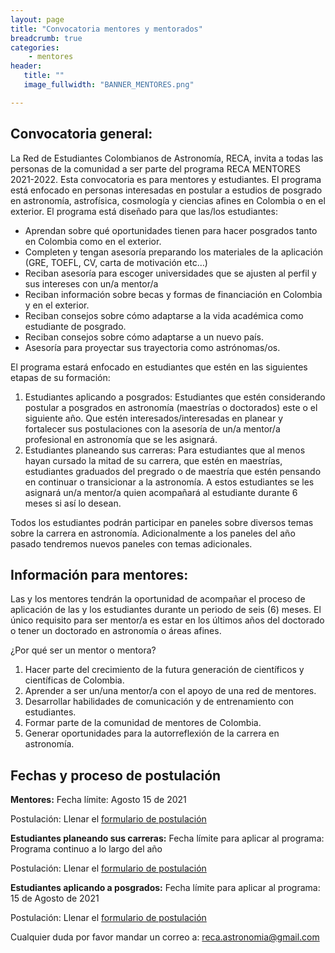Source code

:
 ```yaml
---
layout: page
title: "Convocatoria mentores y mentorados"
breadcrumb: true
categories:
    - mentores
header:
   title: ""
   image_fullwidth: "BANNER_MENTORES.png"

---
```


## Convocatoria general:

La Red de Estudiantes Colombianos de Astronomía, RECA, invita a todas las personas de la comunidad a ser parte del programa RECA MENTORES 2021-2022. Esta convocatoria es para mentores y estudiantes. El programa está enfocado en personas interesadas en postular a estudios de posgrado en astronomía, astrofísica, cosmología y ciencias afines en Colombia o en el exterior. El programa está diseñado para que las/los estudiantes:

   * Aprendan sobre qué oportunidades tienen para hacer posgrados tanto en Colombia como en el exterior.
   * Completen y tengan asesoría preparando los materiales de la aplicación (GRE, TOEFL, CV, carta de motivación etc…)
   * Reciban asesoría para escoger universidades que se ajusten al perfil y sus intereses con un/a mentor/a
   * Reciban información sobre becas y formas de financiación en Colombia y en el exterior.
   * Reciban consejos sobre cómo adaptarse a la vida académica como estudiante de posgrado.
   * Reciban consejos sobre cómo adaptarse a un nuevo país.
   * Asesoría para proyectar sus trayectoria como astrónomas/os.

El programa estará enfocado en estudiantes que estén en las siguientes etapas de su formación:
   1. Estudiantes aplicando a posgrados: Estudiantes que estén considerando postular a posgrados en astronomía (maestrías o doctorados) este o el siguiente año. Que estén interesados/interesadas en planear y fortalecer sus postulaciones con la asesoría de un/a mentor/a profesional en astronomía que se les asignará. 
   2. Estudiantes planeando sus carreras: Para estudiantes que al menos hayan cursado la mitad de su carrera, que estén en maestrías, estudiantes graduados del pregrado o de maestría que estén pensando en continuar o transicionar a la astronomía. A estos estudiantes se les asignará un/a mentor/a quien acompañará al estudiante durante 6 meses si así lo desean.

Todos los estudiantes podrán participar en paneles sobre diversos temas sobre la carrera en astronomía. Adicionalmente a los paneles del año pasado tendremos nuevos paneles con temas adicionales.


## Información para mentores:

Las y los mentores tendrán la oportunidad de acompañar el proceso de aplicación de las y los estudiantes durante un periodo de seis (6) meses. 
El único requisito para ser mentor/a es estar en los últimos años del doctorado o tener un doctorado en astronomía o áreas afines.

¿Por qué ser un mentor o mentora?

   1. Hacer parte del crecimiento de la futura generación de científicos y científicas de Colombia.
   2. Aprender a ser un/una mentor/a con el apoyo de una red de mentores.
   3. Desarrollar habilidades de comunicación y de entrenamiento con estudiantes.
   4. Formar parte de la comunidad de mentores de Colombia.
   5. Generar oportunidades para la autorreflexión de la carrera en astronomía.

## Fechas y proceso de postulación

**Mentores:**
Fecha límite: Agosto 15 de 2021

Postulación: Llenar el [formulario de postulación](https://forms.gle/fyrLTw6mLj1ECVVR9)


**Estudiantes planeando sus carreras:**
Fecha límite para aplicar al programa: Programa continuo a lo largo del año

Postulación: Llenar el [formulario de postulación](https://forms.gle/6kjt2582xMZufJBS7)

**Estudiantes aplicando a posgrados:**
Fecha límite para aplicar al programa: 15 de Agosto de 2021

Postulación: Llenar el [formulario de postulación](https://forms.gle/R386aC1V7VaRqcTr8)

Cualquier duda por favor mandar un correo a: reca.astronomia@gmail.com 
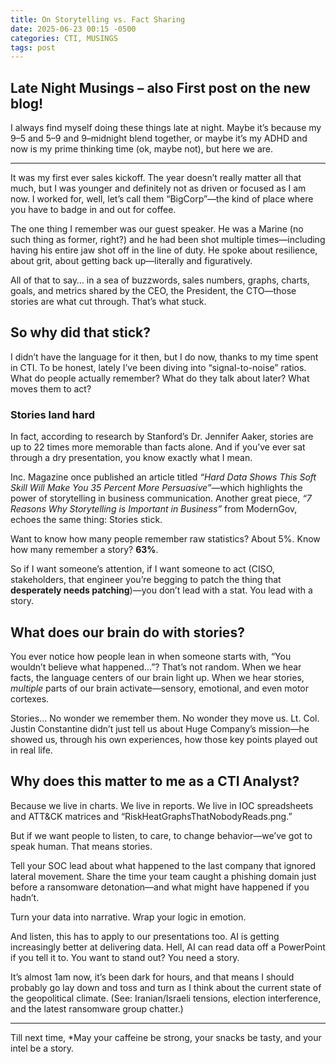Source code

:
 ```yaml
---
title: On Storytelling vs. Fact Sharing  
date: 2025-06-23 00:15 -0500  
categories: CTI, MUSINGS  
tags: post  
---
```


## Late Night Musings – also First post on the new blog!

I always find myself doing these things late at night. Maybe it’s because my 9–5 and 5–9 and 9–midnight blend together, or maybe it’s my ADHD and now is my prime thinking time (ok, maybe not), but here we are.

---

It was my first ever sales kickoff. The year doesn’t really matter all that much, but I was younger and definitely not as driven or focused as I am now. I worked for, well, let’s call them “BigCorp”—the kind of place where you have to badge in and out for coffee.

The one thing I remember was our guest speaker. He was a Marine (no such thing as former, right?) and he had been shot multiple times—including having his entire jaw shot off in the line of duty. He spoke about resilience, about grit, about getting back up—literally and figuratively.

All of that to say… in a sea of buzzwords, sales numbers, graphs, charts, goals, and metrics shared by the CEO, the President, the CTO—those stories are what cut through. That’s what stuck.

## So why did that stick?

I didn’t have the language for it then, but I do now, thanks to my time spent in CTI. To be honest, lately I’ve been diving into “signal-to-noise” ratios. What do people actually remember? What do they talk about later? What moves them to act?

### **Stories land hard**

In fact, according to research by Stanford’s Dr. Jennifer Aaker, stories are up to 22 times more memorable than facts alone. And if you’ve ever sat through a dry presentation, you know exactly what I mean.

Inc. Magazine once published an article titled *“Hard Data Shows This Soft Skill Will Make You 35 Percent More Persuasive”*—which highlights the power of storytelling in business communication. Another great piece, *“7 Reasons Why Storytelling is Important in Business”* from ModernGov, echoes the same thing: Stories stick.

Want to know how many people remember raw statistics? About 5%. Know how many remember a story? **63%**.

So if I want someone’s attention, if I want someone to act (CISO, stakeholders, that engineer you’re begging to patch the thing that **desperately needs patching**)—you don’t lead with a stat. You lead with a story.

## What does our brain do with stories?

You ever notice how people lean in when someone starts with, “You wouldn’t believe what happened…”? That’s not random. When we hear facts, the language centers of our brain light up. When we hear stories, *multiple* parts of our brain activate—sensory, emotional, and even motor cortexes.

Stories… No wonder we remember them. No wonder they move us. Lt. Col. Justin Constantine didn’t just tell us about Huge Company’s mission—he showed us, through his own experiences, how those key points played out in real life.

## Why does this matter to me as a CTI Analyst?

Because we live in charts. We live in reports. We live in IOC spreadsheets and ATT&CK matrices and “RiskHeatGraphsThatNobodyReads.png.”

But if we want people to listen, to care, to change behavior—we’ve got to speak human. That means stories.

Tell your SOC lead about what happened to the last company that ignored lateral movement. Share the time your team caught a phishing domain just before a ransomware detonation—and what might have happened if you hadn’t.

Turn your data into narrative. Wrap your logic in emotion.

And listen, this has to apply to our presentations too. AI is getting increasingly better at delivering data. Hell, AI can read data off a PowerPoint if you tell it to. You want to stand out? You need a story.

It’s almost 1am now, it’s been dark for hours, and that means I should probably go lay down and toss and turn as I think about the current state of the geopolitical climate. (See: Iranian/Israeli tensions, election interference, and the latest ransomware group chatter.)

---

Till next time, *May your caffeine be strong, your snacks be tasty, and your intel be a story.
★ ★ ★ ★
### What is expected
All the records need to be set down word for word, with the images left out.

### Answer section
Source code

:
 ```yaml
---
layout: page
title: "Convocatoria mentores y mentorados"
breadcrumb: true
categories:
    - mentores
header:
   title: ""
   image_fullwidth: "BANNER_MENTORES.png"

---
```


## Convocatoria general:

La Red de Estudiantes Colombianos de Astronomía, RECA, invita a todas las personas de la comunidad a ser parte del programa RECA MENTORES 2021-2022. Esta convocatoria es para mentores y estudiantes. El programa está enfocado en personas interesadas en postular a estudios de posgrado en astronomía, astrofísica, cosmología y ciencias afines en Colombia o en el exterior. El programa está diseñado para que las/los estudiantes:

   * Aprendan sobre qué oportunidades tienen para hacer posgrados tanto en Colombia como en el exterior.
   * Completen y tengan asesoría preparando los materiales de la aplicación (GRE, TOEFL, CV, carta de motivación etc…)
   * Reciban asesoría para escoger universidades que se ajusten al perfil y sus intereses con un/a mentor/a
   * Reciban información sobre becas y formas de financiación en Colombia y en el exterior.
   * Reciban consejos sobre cómo adaptarse a la vida académica como estudiante de posgrado.
   * Reciban consejos sobre cómo adaptarse a un nuevo país.
   * Asesoría para proyectar sus trayectoria como astrónomas/os.

El programa estará enfocado en estudiantes que estén en las siguientes etapas de su formación:
   1. Estudiantes aplicando a posgrados: Estudiantes que estén considerando postular a posgrados en astronomía (maestrías o doctorados) este o el siguiente año. Que estén interesados/interesadas en planear y fortalecer sus postulaciones con la asesoría de un/a mentor/a profesional en astronomía que se les asignará. 
   2. Estudiantes planeando sus carreras: Para estudiantes que al menos hayan cursado la mitad de su carrera, que estén en maestrías, estudiantes graduados del pregrado o de maestría que estén pensando en continuar o transicionar a la astronomía. A estos estudiantes se les asignará un/a mentor/a quien acompañará al estudiante durante 6 meses si así lo desean.

Todos los estudiantes podrán participar en paneles sobre diversos temas sobre la carrera en astronomía. Adicionalmente a los paneles del año pasado tendremos nuevos paneles con temas adicionales.


## Información para mentores:

Las y los mentores tendrán la oportunidad de acompañar el proceso de aplicación de las y los estudiantes durante un periodo de seis (6) meses. 
El único requisito para ser mentor/a es estar en los últimos años del doctorado o tener un doctorado en astronomía o áreas afines.

¿Por qué ser un mentor o mentora?

   1. Hacer parte del crecimiento de la futura generación de científicos y científicas de Colombia.
   2. Aprender a ser un/una mentor/a con el apoyo de una red de mentores.
   3. Desarrollar habilidades de comunicación y de entrenamiento con estudiantes.
   4. Formar parte de la comunidad de mentores de Colombia.
   5. Generar oportunidades para la autorreflexión de la carrera en astronomía.

## Fechas y proceso de postulación

**Mentores:**
Fecha límite: Agosto 15 de 2021

Postulación: Llenar el [formulario de postulación](https://forms.gle/fyrLTw6mLj1ECVVR9)


**Estudiantes planeando sus carreras:**
Fecha límite para aplicar al programa: Programa continuo a lo largo del año

Postulación: Llenar el [formulario de postulación](https://forms.gle/6kjt2582xMZufJBS7)

**Estudiantes aplicando a posgrados:**
Fecha límite para aplicar al programa: 15 de Agosto de 2021

Postulación: Llenar el [formulario de postulación](https://forms.gle/R386aC1V7VaRqcTr8)

Cualquier duda por favor mandar un correo a: reca.astronomia@gmail.com 
Source code

:
 ```yaml
---
title: On Storytelling vs. Fact Sharing  
date: 2025-06-23 00:15 -0500  
categories: CTI, MUSINGS  
tags: post  
---
```


## Late Night Musings – also First post on the new blog!

I always find myself doing these things late at night. Maybe it’s because my 9–5 and 5–9 and 9–midnight blend together, or maybe it’s my ADHD and now is my prime thinking time (ok, maybe not), but here we are.

---

It was my first ever sales kickoff. The year doesn’t really matter all that much, but I was younger and definitely not as driven or focused as I am now. I worked for, well, let’s call them “BigCorp”—the kind of place where you have to badge in and out for coffee.

The one thing I remember was our guest speaker. He was a Marine (no such thing as former, right?) and he had been shot multiple times—including having his entire jaw shot off in the line of duty. He spoke about resilience, about grit, about getting back up—literally and figuratively.

All of that to say… in a sea of buzzwords, sales numbers, graphs, charts, goals, and metrics shared by the CEO, the President, the CTO—those stories are what cut through. That’s what stuck.

## So why did that stick?

I didn’t have the language for it then, but I do now, thanks to my time spent in CTI. To be honest, lately I’ve been diving into “signal-to-noise” ratios. What do people actually remember? What do they talk about later? What moves them to act?

### **Stories land hard**

In fact, according to research by Stanford’s Dr. Jennifer Aaker, stories are up to 22 times more memorable than facts alone. And if you’ve ever sat through a dry presentation, you know exactly what I mean.

Inc. Magazine once published an article titled *“Hard Data Shows This Soft Skill Will Make You 35 Percent More Persuasive”*—which highlights the power of storytelling in business communication. Another great piece, *“7 Reasons Why Storytelling is Important in Business”* from ModernGov, echoes the same thing: Stories stick.

Want to know how many people remember raw statistics? About 5%. Know how many remember a story? **63%**.

So if I want someone’s attention, if I want someone to act (CISO, stakeholders, that engineer you’re begging to patch the thing that **desperately needs patching**)—you don’t lead with a stat. You lead with a story.

## What does our brain do with stories?

You ever notice how people lean in when someone starts with, “You wouldn’t believe what happened…”? That’s not random. When we hear facts, the language centers of our brain light up. When we hear stories, *multiple* parts of our brain activate—sensory, emotional, and even motor cortexes.

Stories… No wonder we remember them. No wonder they move us. Lt. Col. Justin Constantine didn’t just tell us about Huge Company’s mission—he showed us, through his own experiences, how those key points played out in real life.

## Why does this matter to me as a CTI Analyst?

Because we live in charts. We live in reports. We live in IOC spreadsheets and ATT&CK matrices and “RiskHeatGraphsThatNobodyReads.png.”

But if we want people to listen, to care, to change behavior—we’ve got to speak human. That means stories.

Tell your SOC lead about what happened to the last company that ignored lateral movement. Share the time your team caught a phishing domain just before a ransomware detonation—and what might have happened if you hadn’t.

Turn your data into narrative. Wrap your logic in emotion.

And listen, this has to apply to our presentations too. AI is getting increasingly better at delivering data. Hell, AI can read data off a PowerPoint if you tell it to. You want to stand out? You need a story.

It’s almost 1am now, it’s been dark for hours, and that means I should probably go lay down and toss and turn as I think about the current state of the geopolitical climate. (See: Iranian/Israeli tensions, election interference, and the latest ransomware group chatter.)

---

Till next time, *May your caffeine be strong, your snacks be tasty, and your intel be a story.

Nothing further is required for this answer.